Андрей нехотя включил.
Ребята слушали записи майской грозы, и на Андрея вновь нахлынуло прежнее ощущение, что сейчас вот-вот что-то должно случиться! Особенное! Необыкновенное!..
— Пустое это. Все это, — Андрей широко повел рукой, как бы захватывая и небо, и лес, и реку, — можно даром слушать.
Он торопливо выключил магнитофон.
— А купаться ты тоже в костюмчике будешь? — подмигнул ему Второй.
Андрей молча разделся и побрел к воде. Ребята с криком помчались за ним. Кто-то толкнул его, он полетел в воду… Куча мала… Летят брызги… Смех… Все забыто. Как хорошо летом!..
…А вскоре появился Четвертый, ему, наверное, хотелось подружиться с ними. Иначе зачем бы он располагался всегда рядом и посматривал в их сторону. Ребята делали вид, что не замечают его. У них своя компания. Нужен он больно!..
Как-то, когда они купались, Четвертый, заметив оставленный Андреем на мостках магнитофон, осторожно нажал клавишу.
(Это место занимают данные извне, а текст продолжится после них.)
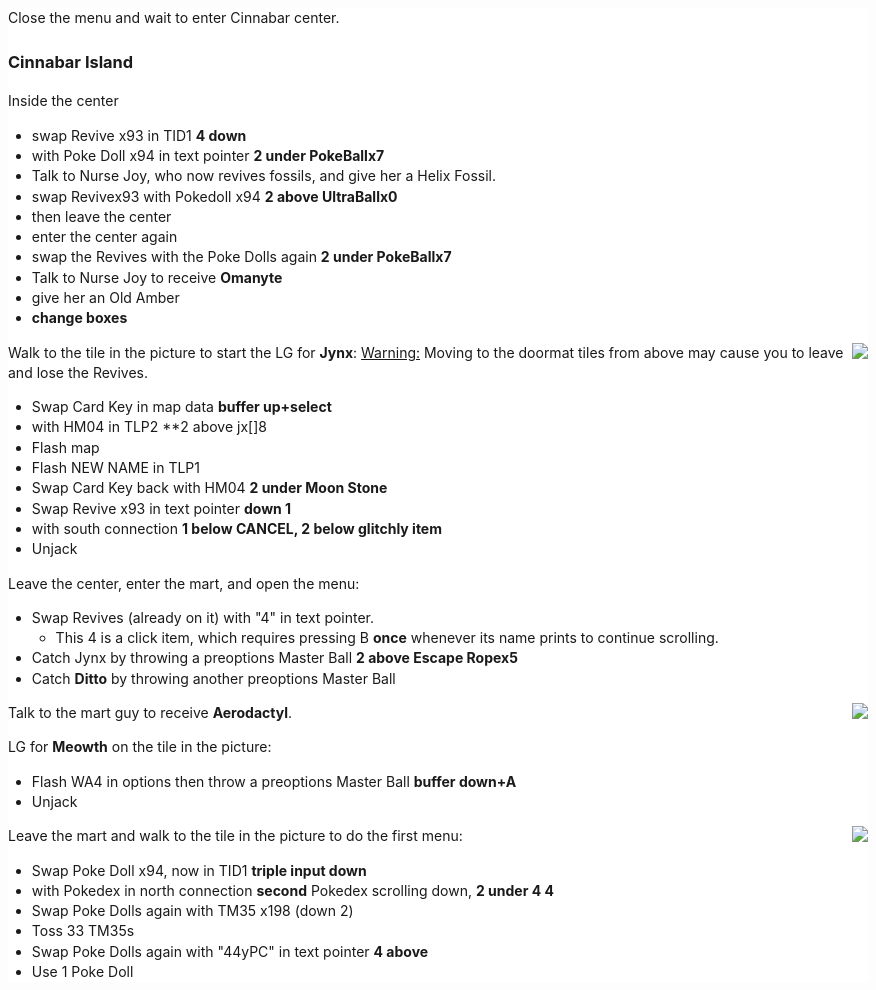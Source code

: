 Close the menu and wait to enter Cinnabar center.

### Cinnabar Island

Inside the center
- swap Revive x93 in TID1 **4 down**
- with Poke Doll x94 in text pointer **2 under PokeBallx7**
- Talk to Nurse Joy, who now revives fossils, and give her a Helix Fossil.
- swap Revivex93 with Pokedoll x94 **2 above UltraBallx0**
- then leave the center
- enter the center again  
- swap the Revives with the Poke Dolls again **2 under PokeBallx7**
- Talk to Nurse Joy to receive **Omanyte**
- give her an Old Amber
- **change boxes**

<img align="right" src="https://i.imgur.com/K2toQQL.png">

Walk to the tile in the picture to start the LG for **Jynx**: <ins>Warning:</ins> Moving to the doormat tiles from above may cause you to leave and lose the Revives.

- Swap Card Key in map data **buffer up+select**
- with HM04 in TLP2 **2 above jx[]8
- Flash map
- Flash NEW NAME in TLP1
- Swap Card Key back with HM04 **2 under Moon Stone**
- Swap Revive x93 in text pointer **down 1**
- with south connection **1 below CANCEL, 2 below glitchly item**
- Unjack

Leave the center, enter the mart, and open the menu:

- Swap Revives (already on it) with "4" in text pointer.
  - This 4 is a click item, which requires pressing B **once** whenever its name prints to continue scrolling.
- Catch Jynx by throwing a preoptions Master Ball **2 above Escape Ropex5**
- Catch **Ditto** by throwing another preoptions Master Ball

<img align="right" src="https://i.imgur.com/nXZBsdc.png">

Talk to the mart guy to receive **Aerodactyl**.

LG for **Meowth** on the tile in the picture:

- Flash WA4 in options then throw a preoptions Master Ball **buffer down+A**
- Unjack

<img align="right" src="https://i.imgur.com/aA3TuOc.png">

Leave the mart and walk to the tile in the picture to do the first menu:

- Swap Poke Doll x94, now in TID1 **triple input down**
- with Pokedex in north connection **second** Pokedex scrolling down, **2 under 4 4**
- Swap Poke Dolls again with TM35 x198 (down 2)
- Toss 33 TM35s
- Swap Poke Dolls again with "44yPC" in text pointer **4 above**
- Use 1 Poke Doll
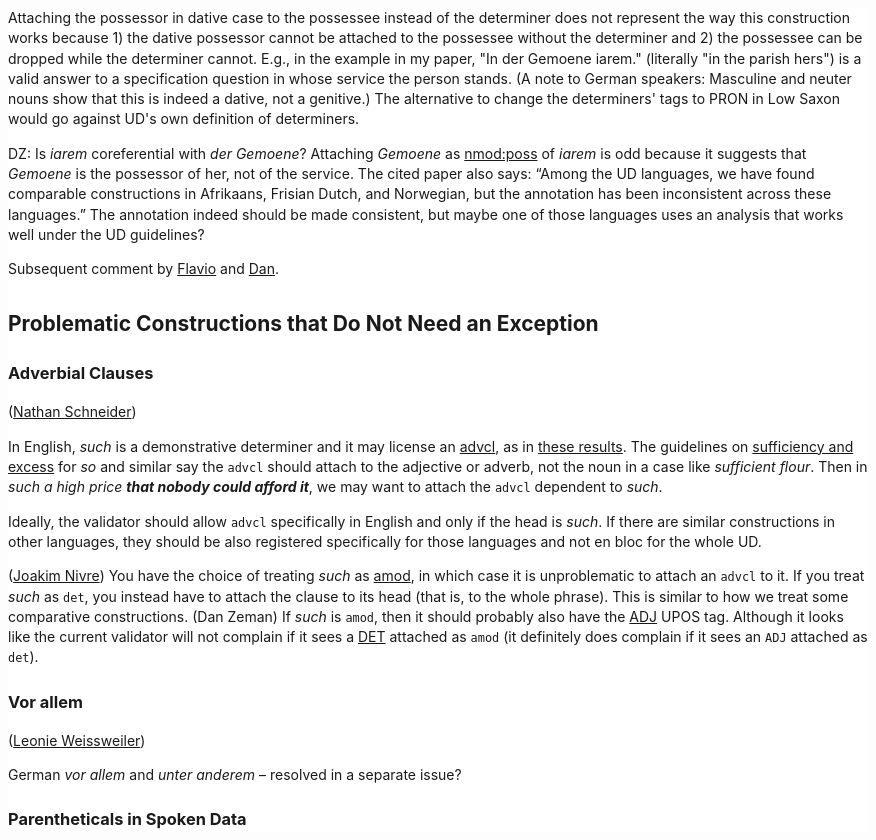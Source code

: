 Attaching the possessor in dative case to the possessee instead of the determiner does not represent the way this construction works because 1) the dative possessor cannot be attached to the possessee without the determiner and 2) the possessee can be dropped while the determiner cannot. E.g., in the example in my paper, "In der Gemoene iarem." (literally "in the parish hers") is a valid answer to a specification question in whose service the person stands. (A note to German speakers: Masculine and neuter nouns show that this is indeed a dative, not a genitive.)
The alternative to change the determiners' tags to PRON in Low Saxon would go against UD's own definition of determiners.

DZ: Is _iarem_ coreferential with _der Gemoene_? Attaching _Gemoene_ as [nmod:poss]() of _iarem_ is odd because it suggests that _Gemoene_ is the possessor of her, not of the service.
The cited paper also says: “Among the UD languages, we have found comparable constructions in Afrikaans, Frisian Dutch, and Norwegian, but the annotation has been inconsistent across these languages.” The annotation indeed should be made consistent, but maybe one of those languages uses an analysis that works well under the UD guidelines?

Subsequent comment by [Flavio](https://github.com/UniversalDependencies/docs/issues/1059#issuecomment-2435696875)
and [Dan](https://github.com/UniversalDependencies/docs/issues/1059#issuecomment-2452688911).


## Problematic Constructions that Do Not Need an Exception


### Adverbial Clauses

([Nathan Schneider](https://github.com/UniversalDependencies/docs/issues/1059#issue-2574038827))

In English, _such_ is a demonstrative determiner and it may license an [advcl](), as in [these results](https://universal.grew.fr/?custom=66f9b53a31605). The guidelines on [sufficiency and excess](/u/overview/specific-syntax.html#sufficiency-and-excess) for _so_ and similar say the `advcl` should attach to the adjective or adverb, not the noun in a case like _sufficient flour_. Then in _such a high price **that nobody could afford it**_, we may want to attach the `advcl` dependent to _such_.

Ideally, the validator should allow `advcl` specifically in English and only if the head is _such_. If there are similar constructions in other languages, they should be also registered specifically for those languages and not en bloc for the whole UD.

([Joakim Nivre](https://github.com/UniversalDependencies/docs/issues/1059#issuecomment-2452025700)) You have the choice of treating _such_ as [amod](), in which case it is unproblematic to attach an `advcl` to it. If you treat _such_ as `det`, you instead have to attach the clause to its head (that is, to the whole phrase). This is similar to how we treat some comparative constructions. (Dan Zeman) If _such_ is `amod`, then it should probably also have the [ADJ]() UPOS tag. Although it looks like the current validator will not complain if it sees a [DET]() attached as `amod` (it definitely does complain if it sees an `ADJ` attached as `det`).


### Vor allem

([Leonie Weissweiler](https://github.com/UniversalDependencies/docs/issues/1059#issuecomment-2405829551))

German _vor allem_ and _unter anderem_ – resolved in a separate issue?


### Parentheticals in Spoken Data
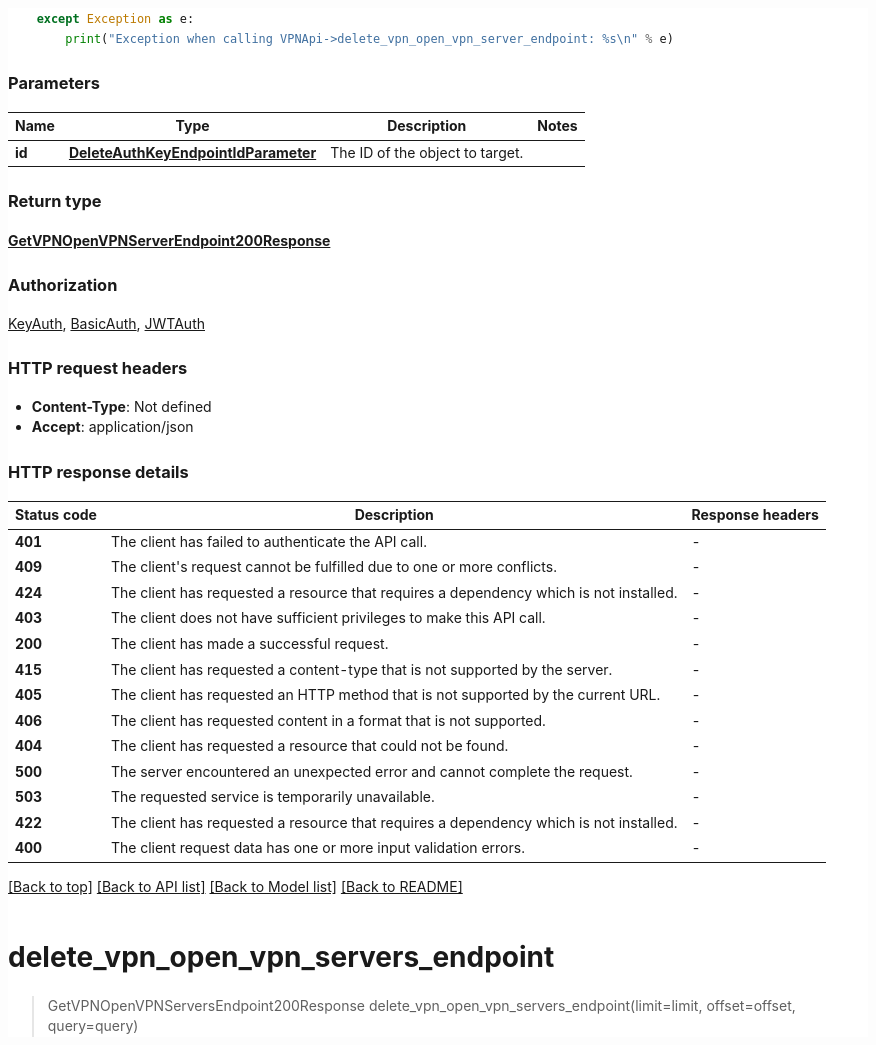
```python
    except Exception as e:
        print("Exception when calling VPNApi->delete_vpn_open_vpn_server_endpoint: %s\n" % e)
```



### Parameters


Name | Type | Description  | Notes
------------- | ------------- | ------------- | -------------
 **id** | [**DeleteAuthKeyEndpointIdParameter**](.md)| The ID of the object to target. | 

### Return type

[**GetVPNOpenVPNServerEndpoint200Response**](GetVPNOpenVPNServerEndpoint200Response.md)

### Authorization

[KeyAuth](../README.md#KeyAuth), [BasicAuth](../README.md#BasicAuth), [JWTAuth](../README.md#JWTAuth)

### HTTP request headers

 - **Content-Type**: Not defined
 - **Accept**: application/json

### HTTP response details

| Status code | Description | Response headers |
|-------------|-------------|------------------|
**401** | The client has failed to authenticate the API call. |  -  |
**409** | The client&#39;s request cannot be fulfilled due to one or more conflicts. |  -  |
**424** | The client has requested a resource that requires a dependency which is not installed. |  -  |
**403** | The client does not have sufficient privileges to make this API call. |  -  |
**200** | The client has made a successful request. |  -  |
**415** | The client has requested a content-type that is not supported by the server. |  -  |
**405** | The client has requested an HTTP method that is not supported by the current URL. |  -  |
**406** | The client has requested content in a format that is not supported. |  -  |
**404** | The client has requested a resource that could not be found. |  -  |
**500** | The server encountered an unexpected error and cannot complete the request. |  -  |
**503** | The requested service is temporarily unavailable. |  -  |
**422** | The client has requested a resource that requires a dependency which is not installed. |  -  |
**400** | The client request data has one or more input validation errors. |  -  |

[[Back to top]](#) [[Back to API list]](../README.md#documentation-for-api-endpoints) [[Back to Model list]](../README.md#documentation-for-models) [[Back to README]](../README.md)

# **delete_vpn_open_vpn_servers_endpoint**
> GetVPNOpenVPNServersEndpoint200Response delete_vpn_open_vpn_servers_endpoint(limit=limit, offset=offset, query=query)
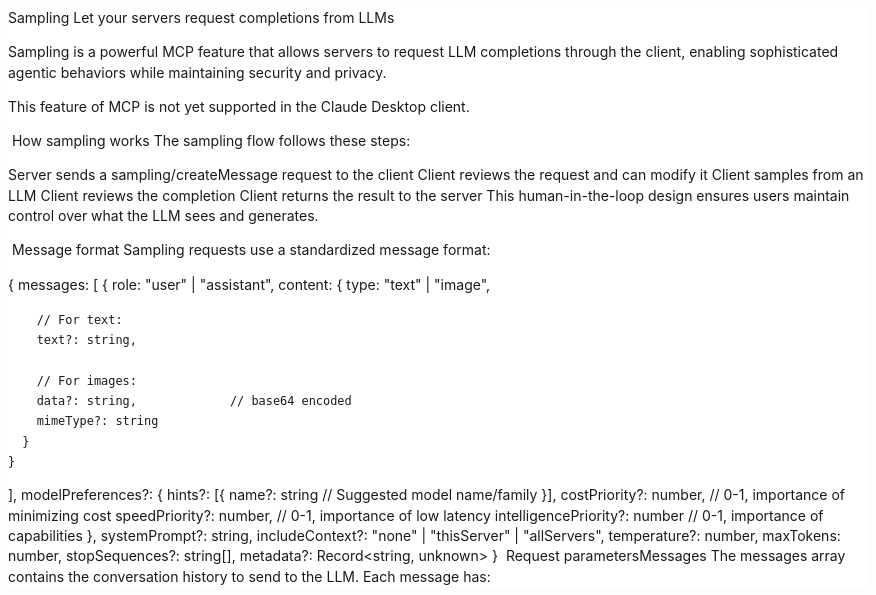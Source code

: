 Sampling
Let your servers request completions from LLMs

Sampling is a powerful MCP feature that allows servers to request LLM completions through the client, enabling sophisticated agentic behaviors while maintaining security and privacy.

This feature of MCP is not yet supported in the Claude Desktop client.

​
How sampling works
The sampling flow follows these steps:

Server sends a sampling/createMessage request to the client
Client reviews the request and can modify it
Client samples from an LLM
Client reviews the completion
Client returns the result to the server
This human-in-the-loop design ensures users maintain control over what the LLM sees and generates.

​
Message format
Sampling requests use a standardized message format:

{
messages: [
{
role: "user" | "assistant",
content: {
type: "text" | "image",

        // For text:
        text?: string,

        // For images:
        data?: string,             // base64 encoded
        mimeType?: string
      }
    }

],
modelPreferences?: {
hints?: [{
name?: string // Suggested model name/family
}],
costPriority?: number, // 0-1, importance of minimizing cost
speedPriority?: number, // 0-1, importance of low latency
intelligencePriority?: number // 0-1, importance of capabilities
},
systemPrompt?: string,
includeContext?: "none" | "thisServer" | "allServers",
temperature?: number,
maxTokens: number,
stopSequences?: string[],
metadata?: Record<string, unknown>
}
​
Request parameters
​
Messages
The messages array contains the conversation history to send to the LLM. Each message has:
Магнитофон охотно отозвался майской грозой. От громовой канонады Четвертый в ужасе отскочил, а Андрей закричал ему из воды:
— Эй, не балуйся с моим громом!
По вечерам они ходили в ближайший поселок на танцы, а Четвертый, так и не принятый в компанию, маячил в стороне…
Скучно на танцах… Местные ребята во главе с семнадцатилетним верзилой по прозвищу Сутулый выламываются на середине площадки, показывая «столичный» стиль, задирают приезжих, разобщенных ребят-москвичей. Им тоже скучно, да пойти больше некуда. Не станешь ведь каждый день гонять в Москву за шестьдесят километров, где в Центральном парке культуры и отдыха имени Горького, по рассказам Сутулого, играет в «шестиграннике потрясный джаз». А его дружки стоят вокруг развесив уши.
Андрей и его «летние друзья» только снисходительно усмехаются на эти провинциальные восторги.
И здесь, на танцплощадке, где уныло гремела музыка и лениво кружились пары, Андрей не танцевал… И здесь он не находил той единственной, которой уже принадлежало его сердце.